A map that fits!

August 17, 2024

My first encounter with Amsterdam, fifty years ago this week, was shrouded in confusion. 

I was on my way to the first of several concerts in the city with the Shekinah Company of some sixty singers, dancers and musicians, of which I was manager. We had just completed a concert tour in England from York to London with concerts in cathedrals and other venues. Under the leadership of the Canadian musicians, Merv and Merla Watson, Shekinah had introduced many to a rich expression of worship including the innovation of dance, new and controversial to the Christian public at the time.   

Now we were in Holland, travelling from Deventer towards the capital city. Most of the company rode in a bus, while I and a handful of others drove in the van with the instruments and sound equipment. My immediate job was to navigate the driver towards the church venue of our first concert in Amsterdam, in a street called Olympiaweg. 

Long before the invention of google maps, I spread out the map before me and began to look for landmarks and streetnames to find my bearings. Firstly I located the Olympiaweg from the map index: F-5. All good. 

We were approaching the city from the bottom right-hand corner of the map, so as I picked up passing street names, I looked them up in the map index. That’s when the confusion began. The streets whose names I could find on the index were not on the bottom right corner of the map. Some were scattered across the city! Others were not even listed. How could that be?

My driver kept glancing at me waiting for directions, and simply flowed with the traffic. But somehow the world out there seemed to have gone awry, as if some giant hand had messed with the streetnames.

Minutes ticked by and still I could not work out where we were on the map. My frustration and confusion grew. What’s gone wrong with the world? I wondered. I prided myself on being able to read maps and had guided our way through many cities of England. So why not in Holland?

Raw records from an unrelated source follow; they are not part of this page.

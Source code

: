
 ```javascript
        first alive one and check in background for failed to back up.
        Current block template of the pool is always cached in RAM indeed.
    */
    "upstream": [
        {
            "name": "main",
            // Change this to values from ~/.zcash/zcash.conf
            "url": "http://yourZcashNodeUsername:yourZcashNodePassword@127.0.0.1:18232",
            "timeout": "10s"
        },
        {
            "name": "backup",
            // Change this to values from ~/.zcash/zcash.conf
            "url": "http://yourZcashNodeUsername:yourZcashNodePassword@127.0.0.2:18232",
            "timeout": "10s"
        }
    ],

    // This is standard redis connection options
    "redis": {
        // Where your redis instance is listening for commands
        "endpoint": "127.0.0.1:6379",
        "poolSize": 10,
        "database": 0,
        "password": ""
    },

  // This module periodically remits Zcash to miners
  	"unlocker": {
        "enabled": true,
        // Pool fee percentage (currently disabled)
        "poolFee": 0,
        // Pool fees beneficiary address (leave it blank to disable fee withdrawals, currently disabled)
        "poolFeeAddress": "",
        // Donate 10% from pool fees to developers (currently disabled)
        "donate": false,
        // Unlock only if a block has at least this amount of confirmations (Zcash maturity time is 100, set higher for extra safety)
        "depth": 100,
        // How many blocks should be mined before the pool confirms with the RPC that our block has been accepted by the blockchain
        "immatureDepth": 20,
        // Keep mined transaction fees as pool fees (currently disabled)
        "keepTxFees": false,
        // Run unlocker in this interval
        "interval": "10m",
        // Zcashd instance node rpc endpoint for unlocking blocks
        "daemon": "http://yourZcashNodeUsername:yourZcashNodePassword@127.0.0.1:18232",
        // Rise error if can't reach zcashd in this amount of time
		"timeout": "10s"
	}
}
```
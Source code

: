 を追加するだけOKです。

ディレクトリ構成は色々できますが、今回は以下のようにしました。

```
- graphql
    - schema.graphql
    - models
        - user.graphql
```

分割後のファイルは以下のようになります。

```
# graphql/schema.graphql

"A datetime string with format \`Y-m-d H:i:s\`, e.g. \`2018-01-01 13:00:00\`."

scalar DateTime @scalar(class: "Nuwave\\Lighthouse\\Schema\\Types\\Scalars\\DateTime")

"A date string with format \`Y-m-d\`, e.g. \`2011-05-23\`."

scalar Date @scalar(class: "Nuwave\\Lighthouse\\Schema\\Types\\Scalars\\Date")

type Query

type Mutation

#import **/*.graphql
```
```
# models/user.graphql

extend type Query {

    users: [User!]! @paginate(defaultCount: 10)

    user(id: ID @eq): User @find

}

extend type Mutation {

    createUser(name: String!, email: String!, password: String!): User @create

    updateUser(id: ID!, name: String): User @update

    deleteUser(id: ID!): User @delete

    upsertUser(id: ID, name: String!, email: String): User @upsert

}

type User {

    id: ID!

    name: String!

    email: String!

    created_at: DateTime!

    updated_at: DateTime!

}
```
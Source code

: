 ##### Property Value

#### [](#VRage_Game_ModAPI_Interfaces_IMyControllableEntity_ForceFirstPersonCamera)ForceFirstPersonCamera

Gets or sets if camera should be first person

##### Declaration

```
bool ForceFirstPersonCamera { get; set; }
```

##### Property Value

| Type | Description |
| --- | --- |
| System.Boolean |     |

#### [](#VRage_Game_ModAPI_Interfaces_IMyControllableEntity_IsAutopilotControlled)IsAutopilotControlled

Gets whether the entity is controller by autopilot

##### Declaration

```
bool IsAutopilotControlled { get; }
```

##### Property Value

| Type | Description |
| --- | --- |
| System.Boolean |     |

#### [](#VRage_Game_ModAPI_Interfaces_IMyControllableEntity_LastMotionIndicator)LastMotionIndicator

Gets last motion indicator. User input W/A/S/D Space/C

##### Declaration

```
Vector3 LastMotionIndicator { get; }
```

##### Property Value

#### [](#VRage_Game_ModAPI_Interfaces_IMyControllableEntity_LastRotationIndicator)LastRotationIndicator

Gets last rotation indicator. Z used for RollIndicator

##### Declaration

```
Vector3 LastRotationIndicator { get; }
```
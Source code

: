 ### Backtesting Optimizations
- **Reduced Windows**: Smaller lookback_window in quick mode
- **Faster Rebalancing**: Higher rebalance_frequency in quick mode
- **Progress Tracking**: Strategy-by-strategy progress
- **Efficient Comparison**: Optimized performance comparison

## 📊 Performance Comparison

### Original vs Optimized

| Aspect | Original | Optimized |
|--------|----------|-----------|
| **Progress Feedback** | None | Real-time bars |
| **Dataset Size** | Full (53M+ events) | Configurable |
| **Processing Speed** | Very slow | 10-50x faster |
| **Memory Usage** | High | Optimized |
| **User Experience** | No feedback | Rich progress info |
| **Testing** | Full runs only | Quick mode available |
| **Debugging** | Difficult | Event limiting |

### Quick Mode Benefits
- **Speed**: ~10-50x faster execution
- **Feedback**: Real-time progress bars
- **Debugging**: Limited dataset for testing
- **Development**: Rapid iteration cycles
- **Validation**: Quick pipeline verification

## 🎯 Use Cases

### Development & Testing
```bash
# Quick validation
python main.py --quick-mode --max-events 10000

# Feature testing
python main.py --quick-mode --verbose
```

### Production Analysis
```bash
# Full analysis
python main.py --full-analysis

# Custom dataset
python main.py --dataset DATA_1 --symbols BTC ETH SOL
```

After what seemed an endless period of aimless driving, one of the passengers in the back seat looked over my shoulder and said, “But Jeff, that’s a map of Rotterdam, not Amsterdam!

Wrong map

Ahhh! I can still remember the sense of relief I felt at discovering there was a reason for my confusion. I had the wrong map! Despite some similarities, Amsterdam is not Rotterdam. Rotterdam is not Amsterdam. Yet both cities had an Olympiaweg. Both shared street names named after Dutch royalty, or colonies or heroes. Both cities were started with the building of a dam across a river, the Amstel and the Rotter respectively. Hence Rotter-dam and Amstel-dam (later Amsterdam). I simply had the wrong ‘dam’ map!!  

My confusion stemmed from the similarity (to my non-Dutch mind) of the two cities, sharing street names and both being built around a river. As all the names were double-Dutch to me, I did not realise I had the wrong map. Had the map been that of London, I would have immediately recognised the name of the Thames river and the English street names, and seen I had the wrong map.

I have often told this story to illustrate that while some worldviews – or ‘reality maps’ – may be closer to a biblical understanding of reality than others, they are still the wrong map. C.S. Lewis argued that while some answers are closer to the truth than others, they can still be completely wrong. For example, 5+5=9 is closer than 5+5=6. But you cannot build a plane that would fly on that sort of mathematics. Which map fits reality?

New adventure

Some worldviews exclude all spiritual realities, and conclude that only matter matters. 5+5=6. Others like pantheism assume an impersonal spiritual reality animating all of life. 5+5=7. Yet others embrace personal but limited spiritual entities, as in polytheism. 5+5=8. Still others may be theistic, starting with the Creator, but do not recognise his incarnation in the person of Jesus Christ. From the Christian perspective, that is arguing that 5+5=9.

Little did I know then that this visit to Amsterdam would lead me to return to the Netherlands a year later and eventually to settle in the heart of the capital. At the Shekinah concert in the Westerkerk, the city’s most prestigious Protestant church, I met the leader of the fledgling YWAM ministry in the city and future International Director of YWAM, Floyd McClung. Some months later he wrote to me in Canada inviting me back to Holland to edit a magazine he had started. 

Which was the start of a whole new adventure encouraging Europeans, and now Amsterdammers in particular, to discover the map that fits reality. 


P.S. Unexpectedly I am writing this weekly word in New Zealand after my wife and I travelled to be with my older brother and family after he suffered a series of strokes requiring critical surgery. Please pray with us for a successful outcome. 


Till next week,


One response to “A map that fits!”

  1. Haha, I recognized the map at first sight, before reading the article. But then, I was born in Rotterdam.
    Thanks, Jeff, for the steady flow of great weekly words!